Tech Study Guide
Advanced Inference and vLLM
Advanced LLM inference with vLLM, PagedAttention, continuous batching, disaggregated prefill, chunked prefill, speculative decoding, prefix caching, KV-cache math, tensor and pipeline parallelism, quantized serving, LoRA serving, and autoscaling.

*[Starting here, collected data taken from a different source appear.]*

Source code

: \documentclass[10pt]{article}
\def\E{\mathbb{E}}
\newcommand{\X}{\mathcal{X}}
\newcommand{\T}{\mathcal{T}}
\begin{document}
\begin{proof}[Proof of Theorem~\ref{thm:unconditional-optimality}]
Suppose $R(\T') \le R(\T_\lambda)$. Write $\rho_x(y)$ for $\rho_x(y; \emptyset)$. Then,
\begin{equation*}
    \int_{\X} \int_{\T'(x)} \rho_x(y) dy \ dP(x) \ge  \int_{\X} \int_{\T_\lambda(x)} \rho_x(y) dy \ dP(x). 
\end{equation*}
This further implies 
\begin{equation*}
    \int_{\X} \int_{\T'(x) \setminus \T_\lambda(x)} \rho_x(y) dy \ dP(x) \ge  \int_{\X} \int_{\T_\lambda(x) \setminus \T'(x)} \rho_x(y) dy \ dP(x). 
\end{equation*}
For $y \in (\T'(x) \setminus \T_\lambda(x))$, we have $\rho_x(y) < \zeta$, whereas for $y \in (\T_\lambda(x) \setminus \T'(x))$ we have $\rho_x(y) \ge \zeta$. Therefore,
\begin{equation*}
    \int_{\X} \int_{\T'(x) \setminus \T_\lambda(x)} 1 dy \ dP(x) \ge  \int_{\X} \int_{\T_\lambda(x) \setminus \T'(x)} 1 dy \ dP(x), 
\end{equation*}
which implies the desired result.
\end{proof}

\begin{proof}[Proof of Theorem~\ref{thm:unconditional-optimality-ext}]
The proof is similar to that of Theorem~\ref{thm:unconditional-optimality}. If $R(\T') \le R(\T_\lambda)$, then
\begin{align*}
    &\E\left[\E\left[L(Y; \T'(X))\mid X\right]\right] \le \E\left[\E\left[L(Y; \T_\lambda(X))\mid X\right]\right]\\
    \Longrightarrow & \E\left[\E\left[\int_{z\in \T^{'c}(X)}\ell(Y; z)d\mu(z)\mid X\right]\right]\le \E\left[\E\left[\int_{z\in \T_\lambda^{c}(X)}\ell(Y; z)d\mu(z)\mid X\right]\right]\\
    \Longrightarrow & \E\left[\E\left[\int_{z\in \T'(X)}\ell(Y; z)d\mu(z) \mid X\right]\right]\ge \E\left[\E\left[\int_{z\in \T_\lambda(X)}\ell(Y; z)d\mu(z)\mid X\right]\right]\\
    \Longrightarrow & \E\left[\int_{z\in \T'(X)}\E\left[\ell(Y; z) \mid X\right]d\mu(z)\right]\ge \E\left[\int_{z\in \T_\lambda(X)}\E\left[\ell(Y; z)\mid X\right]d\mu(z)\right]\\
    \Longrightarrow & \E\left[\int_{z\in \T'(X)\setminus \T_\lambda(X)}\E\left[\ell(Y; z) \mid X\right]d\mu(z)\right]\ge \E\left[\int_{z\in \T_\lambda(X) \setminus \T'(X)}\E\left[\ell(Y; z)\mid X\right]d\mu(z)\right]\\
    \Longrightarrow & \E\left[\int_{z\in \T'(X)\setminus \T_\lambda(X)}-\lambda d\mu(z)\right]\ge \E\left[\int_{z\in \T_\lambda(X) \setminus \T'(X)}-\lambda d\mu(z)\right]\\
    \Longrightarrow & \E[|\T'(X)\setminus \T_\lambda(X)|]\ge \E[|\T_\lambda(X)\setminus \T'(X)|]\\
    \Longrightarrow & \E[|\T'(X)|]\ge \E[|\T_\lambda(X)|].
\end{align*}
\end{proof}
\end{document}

Advanced Inference and vLLM
Advanced inference engineering is about managing tokens, memory, scheduling, and tail latency. vLLM provides a production-oriented serving engine, but operators still need to size KV cache, control prompt/output shapes, choose parallelism, and measure real traffic.
Command Examples
vllm serve <model> --help | sed -n '1,80p'
curl -s http://localhost:8000/metrics | grep '^vllm:'
Example output and meaning:
| Command | Example output | What it does |
|---|---|---|
vllm serve <model> --help \| sed -n '1,80p' |
GPU utilization, memory use, CUDA visibility, model list, or serving metrics. |
Separates accelerator visibility from model-serving capacity and latency. |
curl -s http://localhost:8000/metrics \| grep '^vllm:' |
HTTP status, headers, timing, JSON payload, or TLS/proxy error. |
Separates reachability, TLS, proxy, and application behavior. |
vLLM Architecture Concepts
| Concept | Operational Meaning |
|---|---|
| PagedAttention | KV-cache memory management that avoids large contiguous allocations. |
| Continuous batching | Adds and removes requests dynamically as sequences progress. |
| Chunked prefill | Splits large prompt prefill into smaller schedulable chunks. |
| Disaggregated prefill | Runs prefill and decode in separate instances and transfers KV cache; experimental in current vLLM docs. |
| Prefix caching | Reuses KV cache for repeated prompt prefixes. |
| Speculative decoding | Uses draft or prompt/suffix methods to reduce inter-token latency when candidate tokens are accepted. |
| Quantized KV cache | Reduces KV memory in supported configurations with quality checks. |
KV-Cache Memory Math
Approximate KV memory grows with:
layers * 2(K,V) * batch_sequences * context_tokens * hidden_per_layer * bytes_per_value
This is why long context and high concurrency are memory problems even when model weights fit.
Parallelism Choices
| Strategy | Helps | Cost |
|---|---|---|
| Tensor parallelism | Split large matrix work across GPUs. | Collective communication and interconnect dependence. |
| Pipeline parallelism | Split layers across stages. | Bubbles and latency for small batches. |
| Data parallel serving | More replicas for more traffic. | More model copies and routing complexity. |
| Disaggregated prefill/decode | Tune TTFT and ITL separately. | KV transfer, experimental behavior, more moving parts. |
Advanced vLLM Lab: Capacity Worksheet
model:
parameters:
dtype:
max_model_len:
traffic:
p50_prompt_tokens:
p95_prompt_tokens:
p50_output_tokens:
p95_output_tokens:
targets:
ttft_p95:
itl_p95:
cost_per_1k_tokens:
tuning:
tensor_parallel_size:
gpu_memory_utilization:
enable_prefix_caching:
speculative_config:
Tuning Decision Tree
| Goal | First Lever | Second Lever |
|---|---|---|
| Lower TTFT | Reduce prompt tokens or add prefix caching. | More replicas or disaggregated prefill. |
| Lower ITL | Speculative decoding or smaller model. | Decode-focused routing and hardware sizing. |
| Fit longer context | More memory or lower concurrency. | Quantized KV cache after quality testing. |
| Improve throughput | Continuous batching and admission control. | Tensor parallelism or more replicas. |
| Support many adapters | Adapter routing and compatibility checks. | Separate pools for heavy adapters. |
Study Cards
Why is disaggregated prefill useful?
It lets operators tune time to first token and inter-token latency separately by separating prefill and decode work.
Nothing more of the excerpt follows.